The NRA was the biggest and most damaging of the New Deal's harmful interest group power grabs. But it was far from the only one. For example, all law students study the Supreme Court's decision in Wickard v. Filburn, which upheld the Agricultural Adjustment Act requirement that farmers limit their production in order to raise prices. Like the NRA, the AAA was a cartel scheme intended to raise prices in order to benefit big producers (AAA production quotas and subsidies were based on the amount of farmland each farmer owned, thus benefiting bigger producers who owned more land) at the expense of consumers and smaller competitors. The predictable and intended effect of the AAA was to raise food prices - this in the midst of a Depression when many people were already suffering from malnutrition and could not easily tighten their belts further.

The NRA, AAA and other similar measures were made possible by the crisis atmosphere of the time, combined with widespread political ignorance (discussed in my article) which made it difficult for voters to tell the difference between genuinely needed emergency measures and interest group rent-seeking masquerading as such.

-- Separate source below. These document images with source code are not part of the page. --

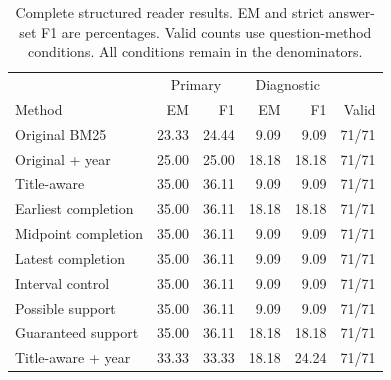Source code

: \begin{table}[t]
\centering\small
\begin{tabular}{@{}lrrrrr@{}}
\toprule
 & \multicolumn{2}{c}{Primary} & \multicolumn{2}{c}{Diagnostic} & \\
Method & EM & F1 & EM & F1 & Valid\\
\midrule
Original BM25 & 23.33 & 24.44 & 9.09 & 9.09 & 71/71\\
Original + year & 25.00 & 25.00 & 18.18 & 18.18 & 71/71\\
Title-aware & 35.00 & 36.11 & 9.09 & 9.09 & 71/71\\
Earliest completion & 35.00 & 36.11 & 18.18 & 18.18 & 71/71\\
Midpoint completion & 35.00 & 36.11 & 9.09 & 9.09 & 71/71\\
Latest completion & 35.00 & 36.11 & 9.09 & 9.09 & 71/71\\
Interval control & 35.00 & 36.11 & 9.09 & 9.09 & 71/71\\
Possible support & 35.00 & 36.11 & 9.09 & 9.09 & 71/71\\
Guaranteed support & 35.00 & 36.11 & 18.18 & 18.18 & 71/71\\
Title-aware + year & 33.33 & 33.33 & 18.18 & 24.24 & 71/71\\
\bottomrule
\end{tabular}
\caption{Complete structured reader results. EM and strict answer-set F1 are percentages. Valid counts use question-method conditions. All conditions remain in the denominators.}
\label{tab:reader-structured}
\end{table}
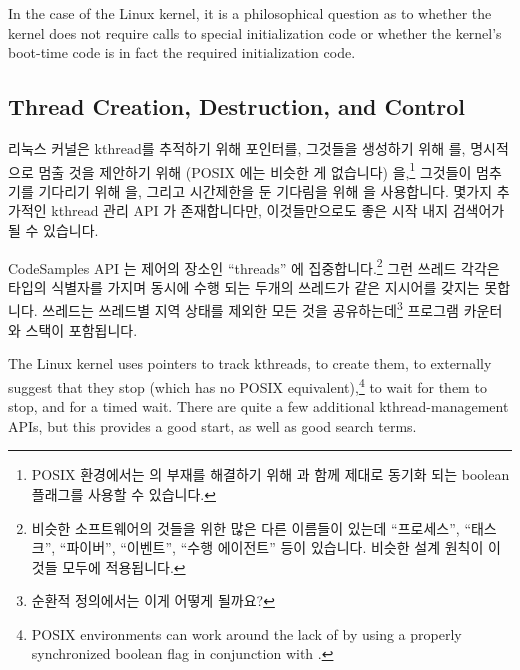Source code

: In the case of the Linux kernel, it is a philosophical question as to
whether the kernel does not require calls to special initialization
code or whether the kernel's boot-time code is in fact the required
initialization code.

\fi

\subsection{Thread Creation, Destruction, and Control}
\label{sec:toolsoftrade:Thread Creation, Destruction, and Control}

리눅스 커널은 kthread를 추적하기 위해  포인터를,
그것들을 생성하기 위해  를, 명시적으로 멈출 것을
제안하기 위해 (POSIX 에는 비슷한 게 없습니다) 
을,\footnote{
	POSIX 환경에서는  의 부재를 해결하기 위해
	 과 함께 제대로 동기화 되는 boolean 플래그를 사용할
	수 있습니다.}
그것들이 멈추기를 기다리기 위해  을, 그리고 시간제한을 둔
기다림을 위해  을 사용합니다.
몇가지 추가적인 kthread 관리 API 가 존재합니다만, 이것들만으로도 좋은 시작 내지
검색어가 될 수 있습니다.

CodeSamples API 는 제어의 장소인 ``threads'' 에 집중합니다.\footnote{
	비슷한 소프트웨어의 것들을 위한 많은 다른 이름들이 있는데 ``프로세스'',
	``태스크'', ``파이버'', ``이벤트'', ``수행 에이전트'' 등이 있습니다.
	비슷한 설계 원칙이 이것들 모두에 적용됩니다.}
그런 쓰레드 각각은  타입의 식별자를 가지며 동시에 수행 되는
두개의 쓰레드가 같은 지시어를 갖지는 못합니다.
쓰레드는 쓰레드별 지역 상태를 제외한 모든 것을 공유하는데\footnote{
	순환적 정의에서는 이게 어떻게 될까요?}
프로그램 카운터와 스택이 포함됩니다.

\iffalse

The Linux kernel uses
 pointers to track kthreads,
 to create them,
 to externally suggest that they stop
(which has no POSIX equivalent),\footnote{
	POSIX environments can work around the lack of
	 by using a properly synchronized
	boolean flag in conjunction with .}
 to wait for them to stop, and
 for a timed wait.
There are quite a few additional kthread-management APIs, but this
provides a good start, as well as good search terms.

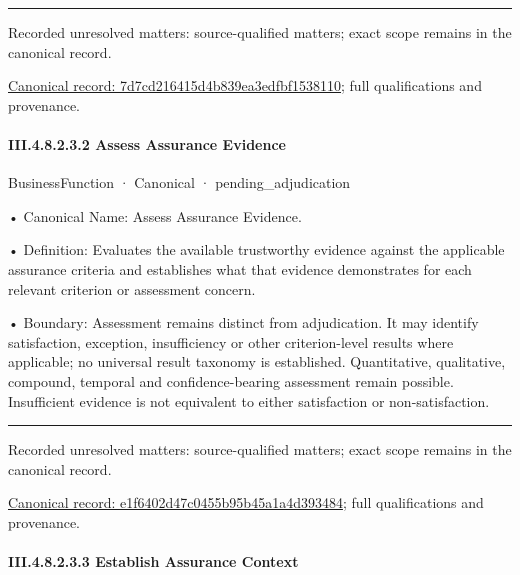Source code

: \medskip\hrule\medskip

{\small Recorded unresolved matters: source-qualified matters; exact scope remains in the canonical record.}\par
{\footnotesize \href{../../../../../../../continuum/business/business-function/7d7cd216415d4b839ea3edfbf1538110.md}{Canonical record: 7d7cd216415d4b839ea3edfbf1538110}; full qualifications and provenance.}\par
\paragraph*{III.4.8.2.3.2 Assess Assurance Evidence}
\label{navigation:III.4.8.2.3.2}

\label{element:e1f6402d47c0455b95b45a1a4d393484}
{\small BusinessFunction · Canonical · pending\_adjudication}\par

•
Canonical Name: Assess Assurance Evidence.



•
Definition: Evaluates the available trustworthy evidence against the applicable assurance criteria and establishes what that evidence demonstrates for each relevant criterion or assessment concern.



•
Boundary: Assessment remains distinct from adjudication. It may identify satisfaction, exception, insufficiency or other criterion-level results where applicable; no universal result taxonomy is established. Quantitative, qualitative, compound, temporal and confidence-bearing assessment remain possible. Insufficient evidence is not equivalent to either satisfaction or non-satisfaction.



\medskip\hrule\medskip

{\small Recorded unresolved matters: source-qualified matters; exact scope remains in the canonical record.}\par
{\footnotesize \href{../../../../../../../continuum/business/business-function/e1f6402d47c0455b95b45a1a4d393484.md}{Canonical record: e1f6402d47c0455b95b45a1a4d393484}; full qualifications and provenance.}\par
\paragraph*{III.4.8.2.3.3 Establish Assurance Context}
\label{navigation:III.4.8.2.3.3}

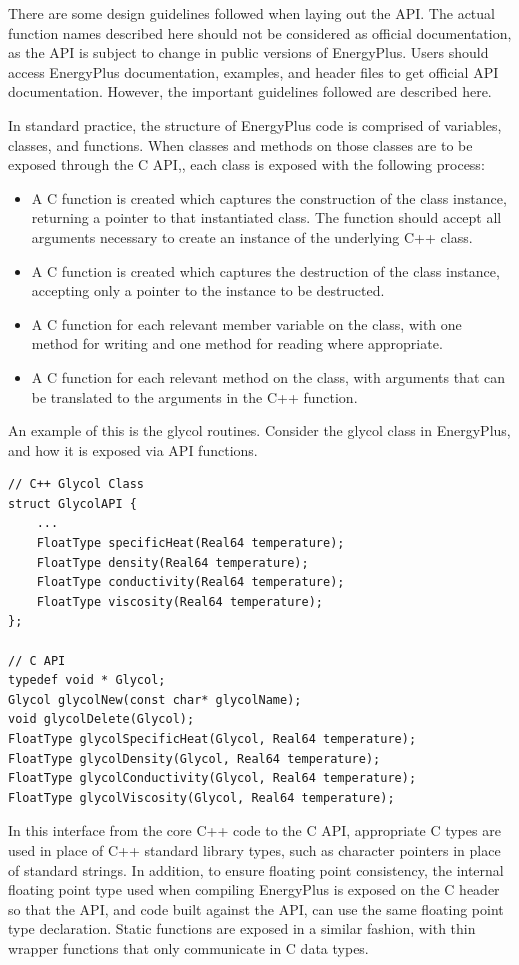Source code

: \documentclass[5p, authoryear]{elsarticle}
\begin{document}
There are some design guidelines followed when laying out the API.  The actual function names described here should not be considered as official documentation, as the API is subject to change in public versions of EnergyPlus.  Users should access EnergyPlus documentation, examples, and header files to get official API documentation.  However, the important guidelines followed are described here.

In standard practice, the structure of EnergyPlus code is comprised of variables, classes, and functions.  When classes and methods on those classes are to be exposed through the C API,, each class is exposed with the following process:
\begin{itemize}
 \item A C function is created which captures the construction of the class instance, returning a pointer to that instantiated class.  The function should accept all arguments necessary to create an instance of the underlying C++ class.
 \item A C function is created which captures the destruction of the class instance, accepting only a pointer to the instance to be destructed.
 \item A C function for each relevant member variable on the class, with one method for writing and one method for reading where appropriate.  
 \item A C function for each relevant method on the class, with arguments that can be translated to the arguments in the C++ function.
\end{itemize}

An example of this is the glycol routines.  Consider the glycol class in EnergyPlus, and how it is exposed via API functions.

\lstset{language=c}
\begin{lstlisting}
// C++ Glycol Class
struct GlycolAPI {
    ...
    FloatType specificHeat(Real64 temperature);
    FloatType density(Real64 temperature);
    FloatType conductivity(Real64 temperature);
    FloatType viscosity(Real64 temperature);
};

// C API
typedef void * Glycol;
Glycol glycolNew(const char* glycolName);
void glycolDelete(Glycol);
FloatType glycolSpecificHeat(Glycol, Real64 temperature);
FloatType glycolDensity(Glycol, Real64 temperature);
FloatType glycolConductivity(Glycol, Real64 temperature);
FloatType glycolViscosity(Glycol, Real64 temperature);
\end{lstlisting}

In this interface from the core C++ code to the C API, appropriate C types are used in place of C++ standard library types, such as character pointers in place of standard strings.  In addition, to ensure floating point consistency, the internal floating point type used when compiling EnergyPlus is exposed on the C header so that the API, and code built against the API, can use the same floating point type declaration.  Static functions are exposed in a similar fashion, with thin wrapper functions that only communicate in C data types.
\end{document}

As a result, many policies were enacted that made the Depression longer,deeper, and more painful than it would have been otherwise. Today, even many historians sympathetic to FDR and his policies concede that they failed to end the Depression (unemployment remained in double digits until World War II) and that some of them worsened the lot of the poor and unemployed more than they helped. Econometric studies show that much of the increased government spending generated by the New Deal was transferred to politically powerful interest groups who could help FDR and his allies win reelection rather than to the poor and needy.

I don't claim that every aspect of the New Deal was harmful. Some parts of it were either beneficial or at least defensible given the information available at the time. Still, a great deal of extremely damaging legislation was enacted because powerful interest groups were able to exploit the combination of a crisis atmosphere and public ignorance.

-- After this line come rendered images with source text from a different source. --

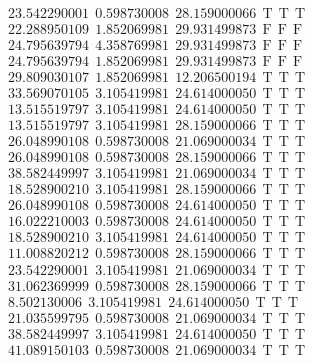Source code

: \documentclass[10pt,a4paper]{article}
\begin{document}
\begin{itemize}
\begin{displaymath}
{\begin{aligned}
&23.542290001 ~~   0.598730008 ~~  28.159000066  ~~\mathrm{T  ~~ T  ~~ T } \\ 
&22.288950109 ~~   1.852069981 ~~  29.931499873  ~~\mathrm{F  ~~ F  ~~  F} \\ 
&24.795639794 ~~   4.358769981 ~~  29.931499873  ~~\mathrm{F  ~~ F  ~~  F} \\ 
&24.795639794 ~~   1.852069981 ~~  29.931499873  ~~\mathrm{F  ~~ F  ~~  F} \\ 
&29.809030107 ~~   1.852069981 ~~  12.206500194  ~~\mathrm{T  ~~ T  ~~ T } \\ 
&33.569070105 ~~   3.105419981 ~~  24.614000050  ~~\mathrm{T  ~~ T  ~~ T } \\ 
&13.515519797 ~~   3.105419981 ~~  24.614000050  ~~\mathrm{T  ~~ T  ~~ T } \\ 
&13.515519797 ~~   3.105419981 ~~  28.159000066  ~~\mathrm{T  ~~ T  ~~ T } \\ 
&26.048990108 ~~   0.598730008 ~~  21.069000034  ~~\mathrm{T  ~~ T  ~~ T } \\ 
&26.048990108 ~~   0.598730008 ~~  28.159000066  ~~\mathrm{T  ~~ T  ~~ T } \\ 
&38.582449997 ~~   3.105419981 ~~  21.069000034  ~~\mathrm{T  ~~ T  ~~ T } \\ 
&18.528900210 ~~   3.105419981 ~~  28.159000066  ~~\mathrm{T  ~~ T  ~~ T } \\ 
&26.048990108 ~~   0.598730008 ~~  24.614000050  ~~\mathrm{T  ~~ T  ~~ T } \\ 
&16.022210003 ~~   0.598730008 ~~  24.614000050  ~~\mathrm{T  ~~ T  ~~ T } \\ 
&18.528900210 ~~   3.105419981 ~~  24.614000050  ~~\mathrm{T  ~~ T  ~~ T } \\ 
&11.008820212 ~~   0.598730008 ~~  28.159000066  ~~\mathrm{T  ~~ T  ~~ T } \\ 
&23.542290001 ~~   3.105419981 ~~  21.069000034  ~~\mathrm{T  ~~ T  ~~ T } \\ 
&31.062369999 ~~   0.598730008 ~~  28.159000066  ~~\mathrm{T  ~~ T  ~~ T } \\ 
& 8.502130006 ~~   3.105419981 ~~  24.614000050  ~~\mathrm{T  ~~ T  ~~ T } \\ 
&21.035599795 ~~   0.598730008 ~~  21.069000034  ~~\mathrm{T  ~~ T  ~~ T } \\ 
&38.582449997 ~~   3.105419981 ~~  24.614000050  ~~\mathrm{T  ~~ T  ~~ T } \\ 
&41.089150103 ~~   0.598730008 ~~  21.069000034  ~~\mathrm{T  ~~ T  ~~ T } \\ 

\end{aligned}}
\end{displaymath}
\end{itemize}
\end{document}
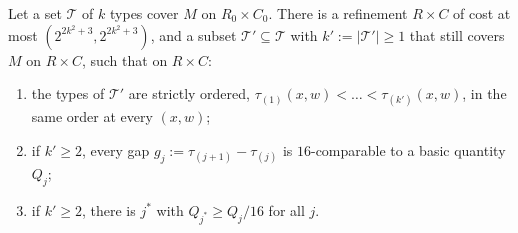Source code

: \begin{lemma}\label{lem:NF}
Let a set $\mathcal T$ of $k$ types cover $M$ on $R_0\times C_0$. There is a refinement $R\times C$ of cost at
most $(2^{2k^2+3},2^{2k^2+3})$, and a subset $\mathcal T'\subseteq\mathcal T$ with $k':=|\mathcal T'|\ge1$
that still covers $M$ on $R\times C$, such that on $R\times C$:
\begin{enumerate}[label=(NF\arabic*)]
\item the types of $\mathcal T'$ are strictly ordered, $\tau_{(1)}(x,w)<\dots<\tau_{(k')}(x,w)$, in the same order at
  every $(x,w)$;
\item if $k'\ge2$, every gap $g_j:=\tau_{(j+1)}-\tau_{(j)}$ is $16$-comparable to a basic quantity $Q_j$;
\item if $k'\ge2$, there is $j^\ast$ with $Q_{j^\ast}\ge Q_j/16$ for all $j$.
\end{enumerate}
\end{lemma}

Today's situation isn't exactly equivalent to that of the 1930s. The bank crisis is much less severe than that of the Depression and the bailout proposed by the Bush Administration is probably not as damaging as the NRA was. But we still could end up repeating some of the policy fiascoes of the Depression era, even if on a lesser scale. The history of the 1930s suggests that we should be skeptical when political leaders claim that we must act immediately to address an economic emergency - especially if they want to do so in ways that transfer enormous amounts of wealth from the general public to influential interest groups. Widespread political ignorance is still with us; indeed Americans' average level of political knowledge has risen very little, if at all, over the last fifty years. And political pressure to "do something" to alleviate the perceived emergency can easily be exploited by interest groups at the expense of the rest of us. Already, a variety of interest groups are trying to take advantage of the crisis atmosphere by obtaining bailouts of their own - just as happened during the Depression. We should do all we can to avoid going down that road again.

UPDATE: I have corrected a couple of typos, including one where I accidentally typed "NRA" when I meant "AAA."

UPDATE #2: I suppose it's only fair to point out that Joe Biden's remarks, linked in the first sentence of the post, only urged Bush to go on TV and explain the crisis (as Biden said FDR had done in 1929). However, this remark has to be considered in the broader context in which Biden and many others have been calling for swift government intervention similar to what was done in the 1930s. Biden has even expressed anger at John McCain for supposedly preventing the administration's massive bailout from going through fast enough. This last comment should not be read as an endorsement of McCain's own conduct, since he also strikes me as overly eager for a massive bailout.